▸ **Provided information**
---+---

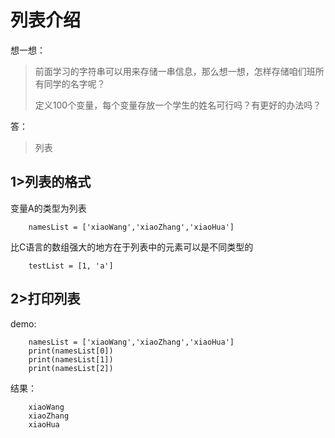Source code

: # 列表介绍

想一想：

> 前面学习的字符串可以用来存储一串信息，那么想一想，怎样存储咱们班所有同学的名字呢？
>
> 定义100个变量，每个变量存放一个学生的姓名可行吗？有更好的办法吗？

答：

> 列表

## 1>列表的格式

变量A的类型为列表

```
    namesList = ['xiaoWang','xiaoZhang','xiaoHua']
```

比C语言的数组强大的地方在于列表中的元素可以是不同类型的

```
    testList = [1, 'a']
```

## 2>打印列表

demo:

```
    namesList = ['xiaoWang','xiaoZhang','xiaoHua']
    print(namesList[0])
    print(namesList[1])
    print(namesList[2])
```

结果：

```
    xiaoWang
    xiaoZhang
    xiaoHua
```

---+---

▸ **Your task**
What is needed is a verbatim copy of every entry, with the pictures omitted.

▸ **Reply**
Source code

: # 列表介绍

想一想：

> 前面学习的字符串可以用来存储一串信息，那么想一想，怎样存储咱们班所有同学的名字呢？
>
> 定义100个变量，每个变量存放一个学生的姓名可行吗？有更好的办法吗？

答：

> 列表

## 1>列表的格式

变量A的类型为列表

```
    namesList = ['xiaoWang','xiaoZhang','xiaoHua']
```

比C语言的数组强大的地方在于列表中的元素可以是不同类型的

```
    testList = [1, 'a']
```

## 2>打印列表

demo:

```
    namesList = ['xiaoWang','xiaoZhang','xiaoHua']
    print(namesList[0])
    print(namesList[1])
    print(namesList[2])
```

结果：

```
    xiaoWang
    xiaoZhang
    xiaoHua
```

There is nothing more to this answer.